Problem requirements:
Every record that follows needs to be written out again, exactly.

Record set:
*****

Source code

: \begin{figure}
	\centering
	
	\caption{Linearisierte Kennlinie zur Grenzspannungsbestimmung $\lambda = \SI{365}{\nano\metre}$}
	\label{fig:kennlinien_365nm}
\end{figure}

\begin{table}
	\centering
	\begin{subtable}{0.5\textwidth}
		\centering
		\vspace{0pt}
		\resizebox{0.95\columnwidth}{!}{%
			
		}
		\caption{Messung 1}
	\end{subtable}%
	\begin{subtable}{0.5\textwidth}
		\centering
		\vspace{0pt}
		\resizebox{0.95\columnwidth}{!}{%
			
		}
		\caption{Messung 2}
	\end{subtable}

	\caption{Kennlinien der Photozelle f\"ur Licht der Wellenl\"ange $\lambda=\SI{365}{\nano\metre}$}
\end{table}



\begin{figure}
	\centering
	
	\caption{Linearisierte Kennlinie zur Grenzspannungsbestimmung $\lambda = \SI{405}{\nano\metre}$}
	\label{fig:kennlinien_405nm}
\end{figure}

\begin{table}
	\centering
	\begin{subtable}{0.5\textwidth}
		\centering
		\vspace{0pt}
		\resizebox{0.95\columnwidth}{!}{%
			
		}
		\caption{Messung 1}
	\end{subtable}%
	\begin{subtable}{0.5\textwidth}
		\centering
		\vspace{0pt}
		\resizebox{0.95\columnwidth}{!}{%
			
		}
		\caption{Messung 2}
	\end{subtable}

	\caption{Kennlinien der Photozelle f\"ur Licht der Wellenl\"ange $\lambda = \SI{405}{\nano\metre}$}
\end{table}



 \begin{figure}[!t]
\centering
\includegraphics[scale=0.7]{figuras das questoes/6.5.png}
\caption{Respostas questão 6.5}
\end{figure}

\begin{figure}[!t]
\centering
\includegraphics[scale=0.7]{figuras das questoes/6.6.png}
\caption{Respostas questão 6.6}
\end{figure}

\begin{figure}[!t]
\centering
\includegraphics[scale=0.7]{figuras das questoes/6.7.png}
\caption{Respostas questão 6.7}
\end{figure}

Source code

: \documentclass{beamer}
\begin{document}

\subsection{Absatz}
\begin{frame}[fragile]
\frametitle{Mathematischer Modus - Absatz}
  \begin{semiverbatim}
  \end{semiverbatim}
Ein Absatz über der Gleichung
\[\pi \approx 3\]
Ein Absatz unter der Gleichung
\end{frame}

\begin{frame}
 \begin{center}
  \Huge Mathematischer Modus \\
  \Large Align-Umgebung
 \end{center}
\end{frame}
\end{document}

*****

Task result:
Source code

: \begin{figure}
	\centering
	
	\caption{Linearisierte Kennlinie zur Grenzspannungsbestimmung $\lambda = \SI{365}{\nano\metre}$}
	\label{fig:kennlinien_365nm}
\end{figure}

\begin{table}
	\centering
	\begin{subtable}{0.5\textwidth}
		\centering
		\vspace{0pt}
		\resizebox{0.95\columnwidth}{!}{%
			
		}
		\caption{Messung 1}
	\end{subtable}%
	\begin{subtable}{0.5\textwidth}
		\centering
		\vspace{0pt}
		\resizebox{0.95\columnwidth}{!}{%
			
		}
		\caption{Messung 2}
	\end{subtable}

	\caption{Kennlinien der Photozelle f\"ur Licht der Wellenl\"ange $\lambda=\SI{365}{\nano\metre}$}
\end{table}



\begin{figure}
	\centering
	
	\caption{Linearisierte Kennlinie zur Grenzspannungsbestimmung $\lambda = \SI{405}{\nano\metre}$}
	\label{fig:kennlinien_405nm}
\end{figure}

\begin{table}
	\centering
	\begin{subtable}{0.5\textwidth}
		\centering
		\vspace{0pt}
		\resizebox{0.95\columnwidth}{!}{%
			
		}
		\caption{Messung 1}
	\end{subtable}%
	\begin{subtable}{0.5\textwidth}
		\centering
		\vspace{0pt}
		\resizebox{0.95\columnwidth}{!}{%
			
		}
		\caption{Messung 2}
	\end{subtable}

	\caption{Kennlinien der Photozelle f\"ur Licht der Wellenl\"ange $\lambda = \SI{405}{\nano\metre}$}
\end{table}



 \begin{figure}[!t]
\centering
\includegraphics[scale=0.7]{figuras das questoes/6.5.png}
\caption{Respostas questão 6.5}
\end{figure}

\begin{figure}[!t]
\centering
\includegraphics[scale=0.7]{figuras das questoes/6.6.png}
\caption{Respostas questão 6.6}
\end{figure}

\begin{figure}[!t]
\centering
\includegraphics[scale=0.7]{figuras das questoes/6.7.png}
\caption{Respostas questão 6.7}
\end{figure}

Source code

: \documentclass{beamer}
\begin{document}

\subsection{Absatz}
\begin{frame}[fragile]
\frametitle{Mathematischer Modus - Absatz}
  \begin{semiverbatim}
  \end{semiverbatim}
Ein Absatz über der Gleichung
\[\pi \approx 3\]
Ein Absatz unter der Gleichung
\end{frame}

\begin{frame}
 \begin{center}
  \Huge Mathematischer Modus \\
  \Large Align-Umgebung
 \end{center}
\end{frame}
\end{document}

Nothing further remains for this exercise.